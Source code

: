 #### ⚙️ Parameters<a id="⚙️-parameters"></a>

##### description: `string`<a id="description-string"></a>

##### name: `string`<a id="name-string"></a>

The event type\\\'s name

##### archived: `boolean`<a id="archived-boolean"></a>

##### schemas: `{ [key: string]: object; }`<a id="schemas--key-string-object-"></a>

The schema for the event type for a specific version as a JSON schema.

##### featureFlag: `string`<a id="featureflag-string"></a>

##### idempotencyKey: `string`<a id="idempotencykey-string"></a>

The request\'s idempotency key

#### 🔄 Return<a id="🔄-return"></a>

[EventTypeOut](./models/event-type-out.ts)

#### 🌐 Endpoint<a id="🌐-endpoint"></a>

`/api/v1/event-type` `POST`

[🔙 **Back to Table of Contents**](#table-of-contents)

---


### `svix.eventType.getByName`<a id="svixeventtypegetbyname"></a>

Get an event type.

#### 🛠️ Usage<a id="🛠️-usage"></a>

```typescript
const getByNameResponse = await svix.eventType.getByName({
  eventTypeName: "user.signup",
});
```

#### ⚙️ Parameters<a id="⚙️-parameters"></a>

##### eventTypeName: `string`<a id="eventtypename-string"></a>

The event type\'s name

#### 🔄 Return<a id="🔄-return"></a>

----

What lines in the material above hold the word "getByName"? Pull them out.

• _Written solution_
### `svix.eventType.getByName`<a id="svixeventtypegetbyname"></a>
const getByNameResponse = await svix.eventType.getByName({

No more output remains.